I went outside again today, briefly. Again with the briefly. But I got some fresh air, even if I didn’t walk anywhere. It’s icy out. Going to get really, really cold in the next day or so, too. Standing outside the front door on the sidewalk is about all I can hope for.
Part of the computer is frozen AGAIN, so I will have to do a hard shutdown later. Most of what I need is working, though, so I can still use it. I am enjoying all this alone time. I go to bed when I’m tired, and get up when I get up. 3pm today. Every night I seem to stay up later. I like night. No one bothers me. Not that anyone bothers me during the day either, but the possibility is there.
Got another book to read when I do go to bed. Fiction, this time. I like to read. Yes, I do. I am happy to be feeling pretty well lately, too. Happy is good. So say we all. GALACTICA starts Friday. Wooo Hooo!
>Okay, that’s so not me, but it is cold and sunny today. After many days of not sleeping at night and getting up in the afternoon, today I actually made it up at 1pm. So I went outside…….briefly. But I got some daylight, and that’s the goal.
Since I’ve been alone so much lately, I have really been having fun on my computer. I’ve found a lot of new sites with lots to read. Have I mentioned?…I have over 7,000 bookmarks. Oh, do I need to weed them out.

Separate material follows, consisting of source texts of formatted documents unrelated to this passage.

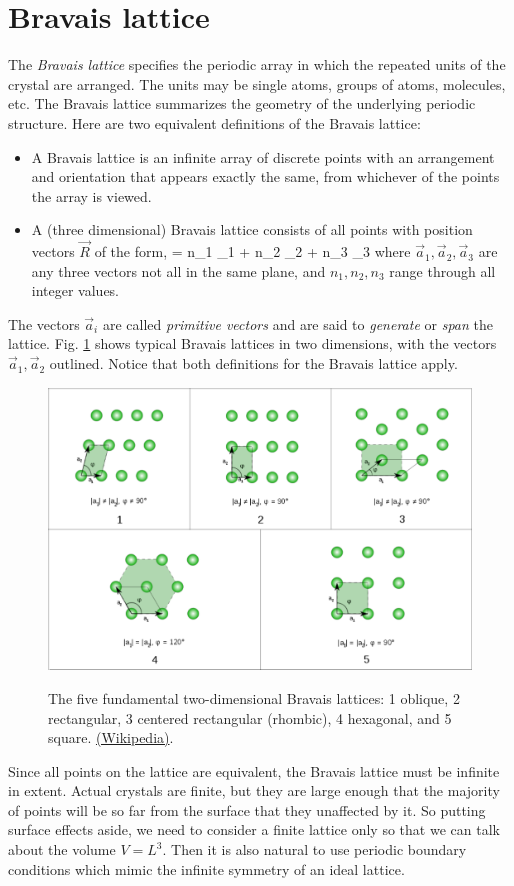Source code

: \documentclass{Textbook}
\begin{document}
\section{Bravais lattice}
The \emph{Bravais lattice} specifies the periodic array in which the repeated units of the crystal are arranged. The units may be single atoms, groups of atoms, molecules, etc. The Bravais lattice summarizes the geometry of the underlying periodic structure. Here are two equivalent definitions of the Bravais lattice:
\begin{itemize}
\item A Bravais lattice is an infinite array of discrete points with an arrangement and orientation that appears exactly the same, from whichever of the points the array is viewed.
\item A (three dimensional) Bravais lattice consists of all points with position vectors $\vec{R}$ of the form,
\be 
{} = n_1 _1 + n_2 _2 + n_3 _3 
\ee
where $\vec{a}_1,\vec{a}_2,\vec{a}_3$ are any three vectors not all in the same plane, and $n_1,n_2,n_3$ range through all integer values. 
\end{itemize}
The vectors $\vec{a}_i$ are called \emph{primitive vectors} and are said to \emph{generate} or \emph{span} the lattice.\nl
Fig. \ref{fig:bravais_2d} shows typical Bravais lattices in two dimensions, with the vectors $\vec{a}_1,\vec{a}_2$ outlined. Notice that both definitions for the Bravais lattice apply.
\begin{figure}[!ht]
  \centering
  \includegraphics[width=14cm]{bravais_2d.pdf}\\
  \caption{The five fundamental two-dimensional Bravais lattices: 1 oblique, 2 rectangular, 3 centered rectangular (rhombic), 4 hexagonal, and 5 square. \href{http://en.wikipedia.org/wiki/Bravais_lattice}{(Wikipedia)}.}
  \label{fig:bravais_2d}
\end{figure}
Since all points on the lattice are equivalent, the Bravais lattice must be infinite in extent. Actual crystals are finite, but they are large enough that the majority of points will be so far from the surface that they unaffected by it. So putting surface effects aside, we need to consider a finite lattice only so that we can talk about the volume $V=L^3$. Then it is also natural to use periodic boundary conditions which mimic the infinite symmetry of an ideal lattice.
\end{document}
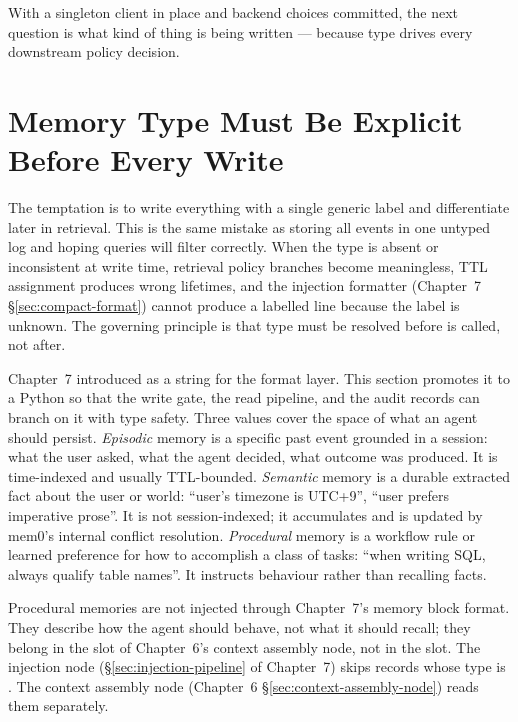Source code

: With a singleton client in place and backend choices committed, the next
question is what kind of thing is being written --- because type drives every
downstream policy decision.

\section{Memory Type Must Be Explicit Before Every Write}
\label{sec:type-explicit}

The temptation is to write everything with a single generic label and
differentiate later in retrieval. This is the same mistake as storing all
events in one untyped log and hoping queries will filter correctly.
When the type is absent or inconsistent at write time, retrieval policy
branches become meaningless, TTL assignment produces wrong lifetimes, and
the injection formatter (Chapter~7 \S\ref{sec:compact-format}) cannot
produce a labelled line because the label is unknown. The governing principle
is that type must be resolved before  is called, not after.

Chapter~7 introduced  as a  string for the
format layer. This section promotes it to a Python  so that the
write gate, the read pipeline, and the audit records can branch on it with
type safety. Three values cover the space of what an agent should persist.
\emph{Episodic} memory is a specific past event grounded in a session: what
the user asked, what the agent decided, what outcome was produced. It is
time-indexed and usually TTL-bounded. \emph{Semantic} memory is a durable
extracted fact about the user or world: ``user's timezone is UTC+9'',
``user prefers imperative prose''. It is not session-indexed; it accumulates
and is updated by mem0's internal conflict resolution. \emph{Procedural}
memory is a workflow rule or learned preference for how to accomplish a
class of tasks: ``when writing SQL, always qualify table names''. It
instructs behaviour rather than recalling facts.

\begin{notebox}
Procedural memories are not injected through Chapter~7's memory block format.
They describe how the agent should behave, not what it should recall; they
belong in the  slot of Chapter~6's context assembly node, not in
the  slot. The injection node
(\S\ref{sec:injection-pipeline} of Chapter~7) skips records whose type
is . The context assembly node (Chapter~6
\S\ref{sec:context-assembly-node}) reads them separately.
\end{notebox}

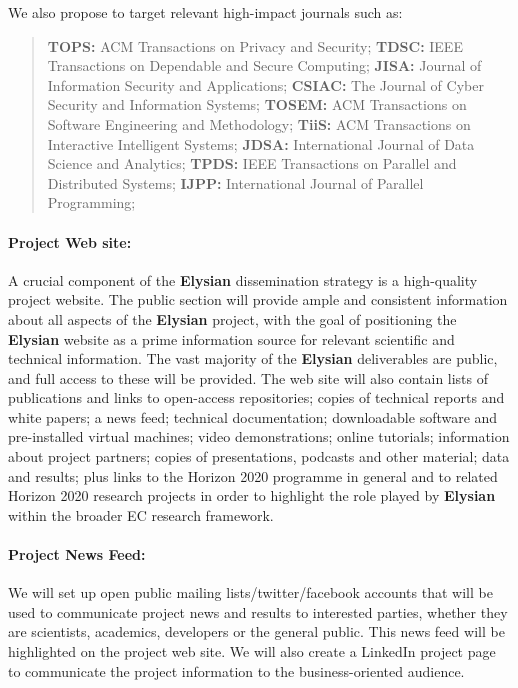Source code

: \documentclass[a4paper,11pt]{article}
\newcommand{\project}[1]{\textbf{#1}\xspace}
\newcommand{\SECURITY}{\project{Elysian}}
\newcommand{\TheProject}{\SECURITY}
\begin{document}
\noindent
We also propose to target relevant high-impact journals such as:
\begin{quote}
\textbf{TOPS:} ACM Transactions on Privacy and Security;
\textbf{TDSC:} IEEE Transactions on Dependable and Secure Computing;
\textbf{JISA:} Journal of Information Security and Applications;
\textbf{CSIAC:} The Journal of Cyber Security and Information Systems;
\textbf{TOSEM:} ACM Transactions on Software Engineering and Methodology;
\textbf{TiiS:} ACM Transactions on Interactive Intelligent Systems;
\textbf{JDSA:} International Journal of Data Science and Analytics;
\textbf{TPDS:} IEEE Transactions on Parallel and Distributed Systems;
\textbf{IJPP:} International Journal of Parallel Programming;
\end{quote}

\paragraph{Project Web site:}  
A crucial component of the \TheProject{} dissemination strategy is a
high-quality project website. The public section will provide ample
and consistent information about all aspects of the \TheProject{}
project, with the goal of positioning the \TheProject{} website as a
prime information source for relevant scientific and technical
information.  The vast majority of the \TheProject{} deliverables are
public, and full access to these will be provided.  The web site will also contain lists of publications and links
to open-access repositories; copies of technical reports and white
papers; a news feed; technical documentation; downloadable software
and pre-installed virtual machines; video demonstrations; online
tutorials; information about project partners; copies of
presentations, podcasts and other material; data and results; plus
links to the Horizon 2020 programme in general and to related 
Horizon 2020 research projects in order to highlight the role played by \TheProject{} within the
broader EC research framework.

\paragraph{Project News Feed:}  We will set up open public mailing lists/twitter/facebook accounts that will
be used to communicate project news and results to interested parties, whether they are scientists, academics, developers
or the general public.  This news feed will be highlighted on the project web site. We will also create a LinkedIn project page to 
communicate the project information to the business-oriented audience.
\end{document}
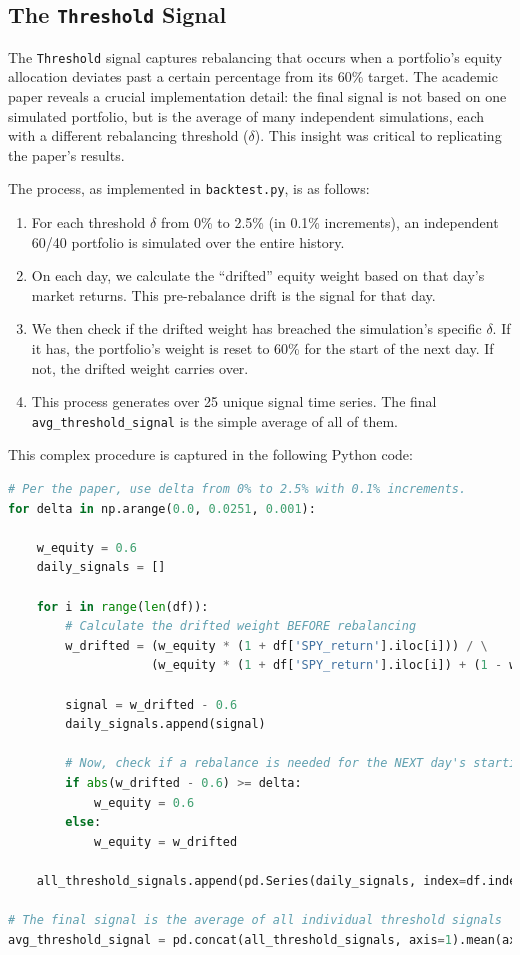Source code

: \documentclass{article}
\begin{document}
\subsection{The \texttt{Threshold} Signal}
The \texttt{Threshold} signal captures rebalancing that occurs when a portfolio's equity allocation deviates past a certain percentage from its 60\% target. The academic paper reveals a crucial implementation detail: the final signal is not based on one simulated portfolio, but is the average of many independent simulations, each with a different rebalancing threshold ($\delta$). This insight was critical to replicating the paper's results.

The process, as implemented in \texttt{backtest.py}, is as follows:
\begin{enumerate}
    \item For each threshold $\delta$ from 0\% to 2.5\% (in 0.1\% increments), an independent 60/40 portfolio is simulated over the entire history.
    \item On each day, we calculate the ``drifted'' equity weight based on that day's market returns. This pre-rebalance drift is the signal for that day.
    \item We then check if the drifted weight has breached the simulation's specific $\delta$. If it has, the portfolio's weight is reset to 60\% for the start of the next day. If not, the drifted weight carries over.
    \item This process generates over 25 unique signal time series. The final \texttt{avg\_threshold\_signal} is the simple average of all of them.
\end{enumerate}

This complex procedure is captured in the following Python code:
\begin{lstlisting}[language=Python, caption={Definitive Threshold Signal Calculation from backtest.py}]
# Per the paper, use delta from 0% to 2.5% with 0.1% increments.
for delta in np.arange(0.0, 0.0251, 0.001):
    
    w_equity = 0.6
    daily_signals = []

    for i in range(len(df)):
        # Calculate the drifted weight BEFORE rebalancing
        w_drifted = (w_equity * (1 + df['SPY_return'].iloc[i])) / \
                    (w_equity * (1 + df['SPY_return'].iloc[i]) + (1 - w_equity) * (1 + df['TLT_return'].iloc[i]))
        
        signal = w_drifted - 0.6
        daily_signals.append(signal)
        
        # Now, check if a rebalance is needed for the NEXT day's starting weight
        if abs(w_drifted - 0.6) >= delta:
            w_equity = 0.6
        else:
            w_equity = w_drifted
    
    all_threshold_signals.append(pd.Series(daily_signals, index=df.index))

# The final signal is the average of all individual threshold signals
avg_threshold_signal = pd.concat(all_threshold_signals, axis=1).mean(axis=1)
\end{lstlisting}
\end{document}
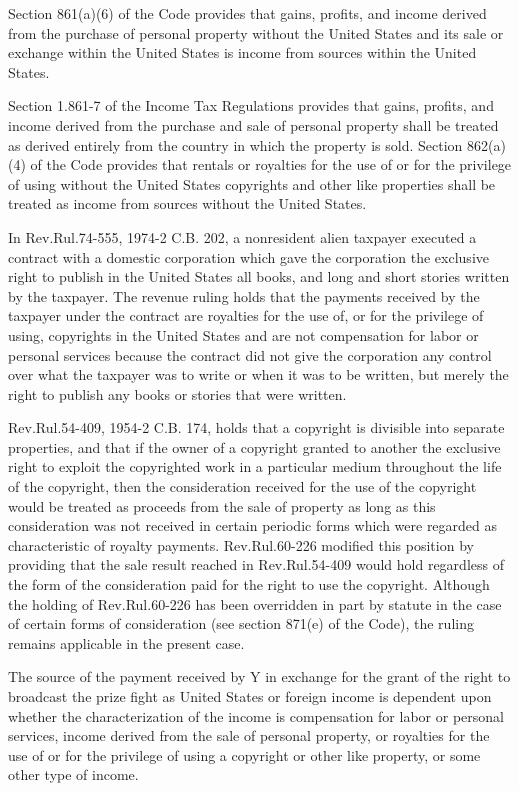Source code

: \begin{select}
Section 861(a)(6) of the Code provides that gains, profits, and income derived from the purchase of personal property
without the United States and its sale or exchange within the United States is income from sources within the United
States.

Section 1.861-7 of the Income Tax Regulations provides that gains, profits, and income derived from the purchase
and sale of personal property shall be treated as derived entirely from the country in which the property is sold.
Section 862(a)(4) of the Code provides that rentals or royalties for the use of or for the privilege of using without the
United States copyrights and other like properties shall be treated as income from sources without the United States.

In Rev.\@\@ Rul.\@ 74-555, 1974-2 C.B. 202, a nonresident alien taxpayer executed a contract with a domestic corporation
which gave the corporation the exclusive right to publish in the United States all books, and long and short stories written by the taxpayer. The revenue ruling holds that the payments received by the taxpayer under the contract are royalties for the use of, or for the privilege of using, copyrights in the United States and are not compensation for labor or personal services because the contract did not give the corporation any control over what the taxpayer was to write or when it was to be written, but merely the right to publish any books or stories that were written.

Rev.\@\@ Rul.\@ 54-409, 1954-2 C.B. 174, holds that a copyright is divisible into separate properties, and that if the owner
of a copyright granted to another the exclusive right to exploit the copyrighted work in a particular medium throughout
the life of the copyright, then the consideration received for the use of the copyright would be treated as proceeds from
the sale of property as long as this consideration was not received in certain periodic forms which were regarded as
characteristic of royalty payments. Rev.\@\@ Rul.\@ 60-226 modified this position by providing that the sale result reached in
Rev.\@\@ Rul.\@ 54-409 would hold regardless of the form of the consideration paid for the right to use the copyright. Although
the holding of Rev.\@\@ Rul.\@ 60-226 has been overridden in part by statute in the case of certain forms of consideration (see
section 871(e) of the Code), the ruling remains applicable in the present case.

The source of the payment received by Y in exchange for the grant of the right to broadcast the prize fight as United
States or foreign income is dependent upon whether the characterization of the income is compensation for labor or
personal services, income derived from the sale of personal property, or royalties for the use of or for the privilege of
using a copyright or other like property, or some other type of income.


\end{select}
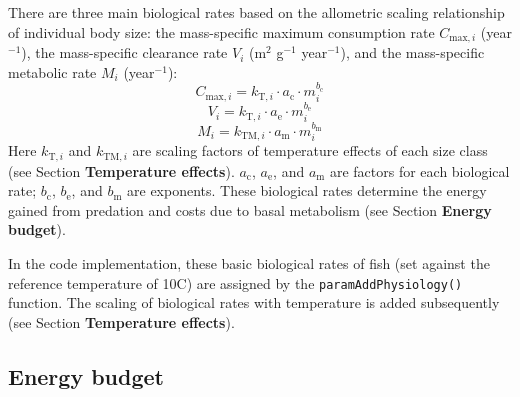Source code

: \documentclass[
]{article}
\begin{document}
There are three main biological rates based on the allometric scaling
relationship of individual body size: the mass-specific maximum
consumption rate \(C_{\mathrm{max},i}\) (year\(^{-1}\)), the
mass-specific clearance rate \(V_{i}\) (m\(^{2}\) g\(^{-1}\)
year\(^{-1}\)), and the mass-specific metabolic rate \(M_i\)
(year\(^{-1}\)): \begin{equation}
C_{\mathrm{max},i} = k_{\mathrm{T},i} \cdot a_{\mathrm{c}} \cdot m_{i}^{b_{\mathrm{c}}}  \label{eq:maxconsump}
\end{equation} \begin{equation}
V_{i} = k_{\mathrm{T},i} \cdot a_{\mathrm{e}} \cdot m_{i}^{b_{\mathrm{e}}}      \label{eq:clearance}
\end{equation} \begin{equation}
M_i = k_{\mathrm{TM},i} \cdot a_{\mathrm{m}} \cdot m_{i}^{b_{\mathrm{m}}}       \label{eq:metabolism}
\end{equation} Here \(k_{\mathrm{T},i}\) and \(k_{\mathrm{TM},i}\) are
scaling factors of temperature effects of each size class (see Section
\textbf{Temperature effects}). \(a_{\mathrm{c}}\), \(a_{\mathrm{e}}\),
and \(a_{\mathrm{m}}\) are factors for each biological rate;
\(b_{\mathrm{c}}\), \(b_{\mathrm{e}}\), and \(b_{\mathrm{m}}\) are
exponents. These biological rates determine the energy gained from
predation and costs due to basal metabolism (see Section \textbf{Energy
budget}).

In the code implementation, these basic biological rates of fish (set
against the reference temperature of 10\textdegree{}C) are assigned by
the \texttt{paramAddPhysiology()} function. The scaling of biological
rates with temperature is added subsequently (see Section
\textbf{Temperature effects}).

\subsection{Energy budget}\label{energy-budget}
\end{document}
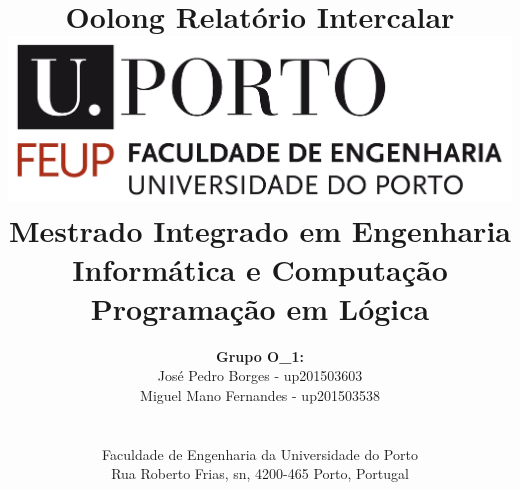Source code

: \documentclass[a4paper]{article}
\begin{document}
\setlength{\textwidth}{16cm}
\setlength{\textheight}{22cm}

\title{\Huge\textbf{Oolong}\linebreak\linebreak\linebreak
\Large\textbf{Relatório Intercalar}\linebreak\linebreak
\linebreak\linebreak
\includegraphics[scale=0.1]{feup-logo.png}\linebreak\linebreak
\linebreak\linebreak
\Large{Mestrado Integrado em Engenharia Informática e Computação} \linebreak\linebreak
\Large{Programação em Lógica}\linebreak
}

\author{\textbf{Grupo O\_1:}\\
José Pedro Borges - up201503603 \\
Miguel Mano Fernandes - up201503538 \\
\linebreak\linebreak \\
 \\ Faculdade de Engenharia da Universidade do Porto \\ Rua Roberto Frias, s\/n, 4200-465 Porto, Portugal \linebreak\linebreak\linebreak
\linebreak\linebreak\vspace{1cm}}

\maketitle
\thispagestyle{empty}
\end{document}
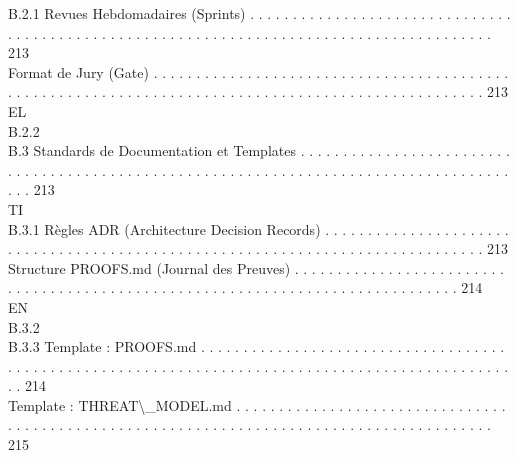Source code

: B.2.1              Revues Hebdomadaires (Sprints) . . . . . . . . . . . . . . . . . . . . . . . . . . . . . . . . . . . . . . . . . . . . . . . . . . . . . . . . . . . . . . . . . . . . . . . . . . . . . . . . . . . . . . . . 213\\
Format de Jury (Gate) . . . . . . . . . . . . . . . . . . . . . . . . . . . . . . . . . . . . . . . . . . . . . . . . . . . . . . . . . . . . . . . . . . . . . . . . . . . . . . . . . . . . . . . . . . . . . . . . . . 213\\
\vspace{0.5em}
\vspace{0.5em}
\vspace{0.5em}
\vspace{0.5em}
EL\\
B.2.2\\
B.3     Standards de Documentation et Templates . . . . . . . . . . . . . . . . . . . . . . . . . . . . . . . . . . . . . . . . . . . . . . . . . . . . . . . . . . . . . . . . . . . . . . . . . . . . . . . . . . . . . . . 213\\
\vspace{0.5em}
\vspace{0.5em}
\vspace{0.5em}
\vspace{0.5em}
TI\\
B.3.1              Règles ADR (Architecture Decision Records) . . . . . . . . . . . . . . . . . . . . . . . . . . . . . . . . . . . . . . . . . . . . . . . . . . . . . . . . . . . . . . . . . . . . . . . . . . . . . . 213\\
Structure PROOFS.md (Journal des Preuves) . . . . . . . . . . . . . . . . . . . . . . . . . . . . . . . . . . . . . . . . . . . . . . . . . . . . . . . . . . . . . . . . . . . . . . . . . . . . . . 214\\
\vspace{0.5em}
\vspace{0.5em}
\vspace{0.5em}
\vspace{0.5em}
EN\\
B.3.2\\
B.3.3              Template : PROOFS.md . . . . . . . . . . . . . . . . . . . . . . . . . . . . . . . . . . . . . . . . . . . . . . . . . . . . . . . . . . . . . . . . . . . . . . . . . . . . . . . . . . . . . . . . . . . . . . . . . 214\\
Template : THREAT\textbackslash{}_MODEL.md . . . . . . . . . . . . . . . . . . . . . . . . . . . . . . . . . . . . . . . . . . . . . . . . . . . . . . . . . . . . . . . . . . . . . . . . . . . . . . . . . . . . . . . . . 215\\
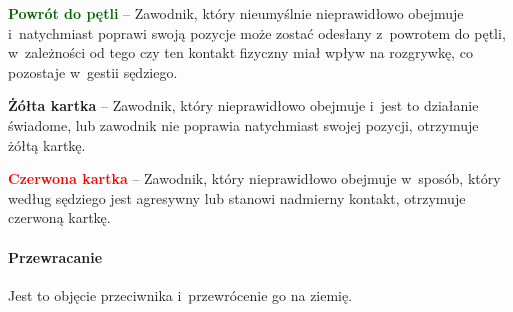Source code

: \documentclass[12pt,a4paper]{article}
\newcommand\redcard[1]{\bgroup\textcolor{red}{\textbf{#1}}}
\newcommand\yellowcard[1]{\bgroup\textcolor{darkyellow}{\textbf{#1}}}
\newcommand\other[1]{\bgroup\textcolor{darkgreen}{\textbf{#1}}}
\begin{document}
\other{Powrót do pętli} -- Zawodnik, który nieumyślnie nieprawidłowo
obejmuje i~natychmiast poprawi swoją pozycje może zostać odesłany z~powrotem do pętli, w~zależności od tego czy ten kontakt fizyczny miał
wpływ na rozgrywkę, co pozostaje w~gestii sędziego.

\yellowcard{Żółta kartka} -- Zawodnik, który nieprawidłowo obejmuje i~jest to
działanie świadome, lub zawodnik nie poprawia natychmiast swojej
pozycji, otrzymuje żółtą kartkę.

\redcard{Czerwona kartka} -- Zawodnik, który nieprawidłowo obejmuje w~sposób, który według sędziego jest agresywny lub stanowi nadmierny
kontakt, otrzymuje czerwoną kartkę.

\paragraph{Przewracanie}
Jest to objęcie przeciwnika i~przewrócenie go na ziemię.
\end{document}
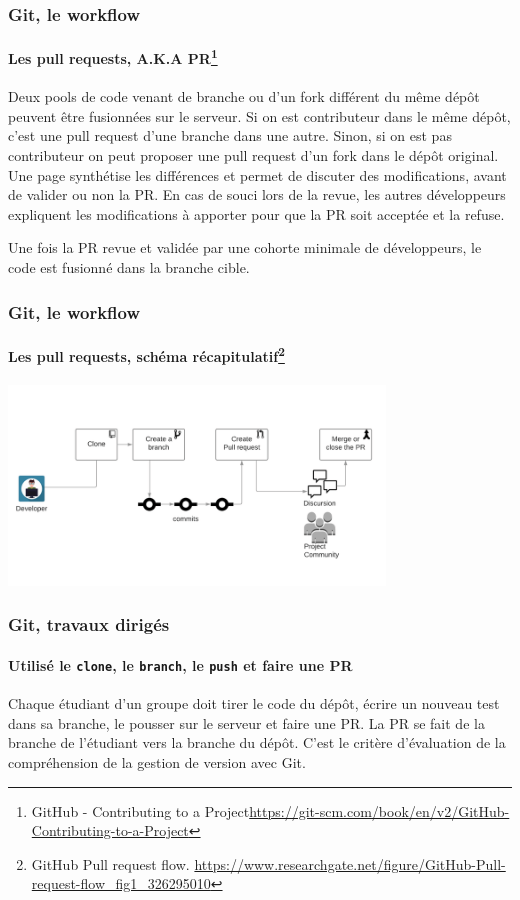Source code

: \documentclass{beamer}
\begin{document}
    \begin{frame}
        \frametitle{Git, le workflow}
        \framesubtitle{Les pull requests, A.K.A PR\footnote{GitHub - Contributing to a Project\url{https://git-scm.com/book/en/v2/GitHub-Contributing-to-a-Project}}}
        \transdissolve
        Deux pools de code venant de branche ou d'un fork différent du même dépôt peuvent être fusionnées  sur le serveur.
        \bigbreak
        Si on est contributeur dans le même dépôt, c'est une pull request d'une branche dans une autre.
        Sinon, si on est pas contributeur on peut proposer une pull request d'un fork dans le dépôt original.
        \bigbreak
        Une page synthétise les différences et permet de discuter des modifications, avant de valider ou non la PR.
        \bigbreak
        En cas de souci lors de la revue, les autres développeurs expliquent les modifications à apporter pour que la PR soit acceptée et la refuse. 

        Une fois la PR revue et validée par une cohorte minimale de développeurs, le code est fusionné dans la branche cible. 
    \end{frame}

    \begin{frame}
        \frametitle{Git, le workflow}
        \framesubtitle{Les pull requests, schéma récapitulatif\footnote{GitHub Pull request flow. \url{https://www.researchgate.net/figure/GitHub-Pull-request-flow_fig1_326295010}}}
        \transdissolve
        \begin{center}
            \includegraphics[width=10cm]{image/github-pull-request-flow.png}
        \end{center}
    \end{frame}

    \begin{frame}
        \frametitle{Git, travaux dirigés}
        \framesubtitle{Utilisé le \lstinline{clone}, le \lstinline{branch}, le \lstinline{push} et faire une PR}
        \transdissolve
        Chaque étudiant d'un groupe doit tirer le code du dépôt, écrire un nouveau test dans sa branche, le pousser sur le serveur et faire une PR.
        \bigbreak
        La PR se fait de la branche de l'étudiant vers la branche  du dépôt.
        \bigbreak
        C'est le critère d'évaluation de la compréhension de la gestion de version avec Git.
    \end{frame}
\end{document}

But there’s a lot of good stuff in there I’ve saved to reread, or to help when there’s a problem with this machine. I really love my computer.
>I pledge to purchase items with less packaging whenever possible in 2009. What’s your green pledge?
>I tend to forget that I need recovery days. It was cold, wet and slippery earlier, but I really wanted to go out, even if just to stand on the sidewalk outside the door for a bit. But I was just too tired. I had a nap instead. I will do better. I just have to remember pacing and recovery. Pacing and recovery. Two very important aspects of fibro/chronic fatigue.
I got a really interesting book at the library yesterday: Animals in Translation by Temple Grandin. She is an autistic woman who works with cattle for the government, and she talks about how both animals and autistic people think visually instead of with words. It is a good insight into how brains can work differently but still work efficiently and cleverly. She works with cattle, so that’s her focus, but she touches on dogs and cats and how you can interpret their behaviour by understanding what they see. I think it’s also very illuminating into how the autistic mind works. So if you know someone who is autistic, this book is a valuable resource, in my opinion.
I was really happy to have a book when I went to bed last night. I have always been a reader, and always had a book to read before I went to sleep, until I got really sick. Even when I was still able to work, I would read several books a week. I’ve missed books, even though I’ve had some here and there over the years. I’ve read my own books many times, as well. I love books. I love the feel of the book in my hands, the smell, turning the pages, the whole reading experience of books. I read online, too, but it is a completely different experience. I much prefer books. Real, printed word, bound pages, nicely covered books.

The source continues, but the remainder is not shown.